- The Washington Times - Monday, May 30, 2005

ITALY

Pope reaches out to Orthodox Church

BARI — Pope Benedict XVI pledged yesterday to work to end Roman Catholicism’s 1,000-year-old rift with the Orthodox Church, delivering a message of healing on the first trip of his papacy.

Benedict flew by helicopter to the Adriatic port of Bari, home to the relics of St. Nicholas of Myra, a fourth-century saint popular among both Roman Catholics and Orthodox Christians.

At a Mass there, the pope said he was committed “to work, with all my energy, toward reconstituting the full and visible unity of Christ’s followers.”

SUDAN

Children seek food from U.N. chief

RUMBEK — U.N. Secretary-General Kofi Annan said yesterday that he would press donors to meet aid pledges for southern Sudan after he was confronted by a stark message on the urgent need for food on his first visit to the war-battered region.

“Kofi, no food, hunger imminent,” read a banner held up by a small group of children on the roadside as his convoy passed through Rumbek, the southern bastion of former rebel leader John Garang.

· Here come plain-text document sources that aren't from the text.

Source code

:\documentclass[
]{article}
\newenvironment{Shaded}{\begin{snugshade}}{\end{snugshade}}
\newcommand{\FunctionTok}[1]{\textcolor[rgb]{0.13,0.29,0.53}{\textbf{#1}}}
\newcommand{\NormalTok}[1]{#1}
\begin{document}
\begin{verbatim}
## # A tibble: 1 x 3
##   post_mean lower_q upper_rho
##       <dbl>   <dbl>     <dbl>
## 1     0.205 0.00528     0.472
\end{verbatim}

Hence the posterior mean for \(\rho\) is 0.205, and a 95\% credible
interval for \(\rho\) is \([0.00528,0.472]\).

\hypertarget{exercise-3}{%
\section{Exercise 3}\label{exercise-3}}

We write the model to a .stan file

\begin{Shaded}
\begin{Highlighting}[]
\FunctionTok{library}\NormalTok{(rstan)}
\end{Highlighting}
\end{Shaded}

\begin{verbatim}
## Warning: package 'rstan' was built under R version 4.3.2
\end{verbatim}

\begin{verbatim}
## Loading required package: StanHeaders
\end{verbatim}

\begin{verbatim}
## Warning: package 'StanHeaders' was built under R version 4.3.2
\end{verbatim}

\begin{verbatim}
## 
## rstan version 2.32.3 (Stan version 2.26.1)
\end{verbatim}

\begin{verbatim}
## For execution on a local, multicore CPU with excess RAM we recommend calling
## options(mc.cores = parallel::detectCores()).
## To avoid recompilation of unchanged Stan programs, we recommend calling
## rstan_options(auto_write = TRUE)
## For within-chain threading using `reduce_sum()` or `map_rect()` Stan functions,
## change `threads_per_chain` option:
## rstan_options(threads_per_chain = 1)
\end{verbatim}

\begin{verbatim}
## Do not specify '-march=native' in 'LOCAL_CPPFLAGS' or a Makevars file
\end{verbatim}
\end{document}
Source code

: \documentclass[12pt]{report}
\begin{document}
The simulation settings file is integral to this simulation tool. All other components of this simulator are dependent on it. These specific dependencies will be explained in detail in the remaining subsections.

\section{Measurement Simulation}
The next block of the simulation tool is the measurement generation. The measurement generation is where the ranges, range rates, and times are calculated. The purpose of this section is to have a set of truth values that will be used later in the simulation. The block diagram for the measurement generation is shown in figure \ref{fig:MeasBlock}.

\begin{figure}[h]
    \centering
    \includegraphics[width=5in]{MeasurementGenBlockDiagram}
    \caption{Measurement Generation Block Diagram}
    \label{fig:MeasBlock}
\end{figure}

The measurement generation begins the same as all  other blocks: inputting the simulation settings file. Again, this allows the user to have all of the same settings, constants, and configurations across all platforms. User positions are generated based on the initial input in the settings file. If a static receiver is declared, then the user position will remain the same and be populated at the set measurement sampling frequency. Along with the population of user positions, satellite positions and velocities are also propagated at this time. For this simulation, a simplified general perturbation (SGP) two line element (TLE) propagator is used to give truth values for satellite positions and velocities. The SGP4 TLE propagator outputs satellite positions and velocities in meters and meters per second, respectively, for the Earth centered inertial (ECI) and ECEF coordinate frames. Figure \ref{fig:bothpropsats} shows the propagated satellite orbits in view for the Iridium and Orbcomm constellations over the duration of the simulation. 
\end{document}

Donors promised $4.5 billion to bolster a recent peace deal at a conference in Oslo in April, but aid workers say donors are failing to send food needed to avert the south’s worst hunger crisis since a 1998 famine in which at least 60,000 persons died.

INDONESIA

Al Qaeda suspected in two bomb blasts

JAKARTA — Twin bomb blasts that killed 22 persons in a Christian town in eastern Indonesia bore the hallmarks of a regional militant group linked to al Qaeda, the vice president and a senior police official said yesterday.

About 50 people were wounded in the blasts on Saturday in the lakeside town of Tentena on the eastern island of Sulawesi, the worst bombings in Indonesia since the 2002 Bali attacks that killed 202 persons.

Vice President Jusuf Kalla said the bombings were similar to those carried out by Jemaah Islamiah, a shadowy militant group seen as the regional arm of al Qaeda.

ROMANIA

U.S. base comment gets general fired

BUCHAREST — A senior Romanian general has been removed from his job after telling reporters that Romania would provide U.S. forces with bases near the Black Sea, the Defense Ministry said yesterday.

Gen. Valeriu Nicut, head of the strategic planning division for the Romanian general staff, said on Wednesday after an international military conference on security issues that the U.S. would set up two military bases in Romania within a year.

But Gen. Nicut “had no mandate to speak to the press on the issue of bases,” Defense Ministry spokesman Cristinel Ghiga said. “There is no accord on this issue with the American state.”

SAUDI ARABIA

Chest X-rays show King Fahd improving

RIYADH — King Fahd was recovering from the pneumonia that sent him to the hospital last week, a hospital official said, citing chest X-rays taken yesterday.

The king’s condition was “stable and improving” and his temperature was back to normal but he remains in intensive care, said the official at the King Faisal Specialist Hospital and Research Center in Riyadh, the capital.

Fahd was hospitalized on Friday for unspecified medical tests. Concerned Saudis have closely followed health updates on the king, thought to be 82, who allied his country with the United States.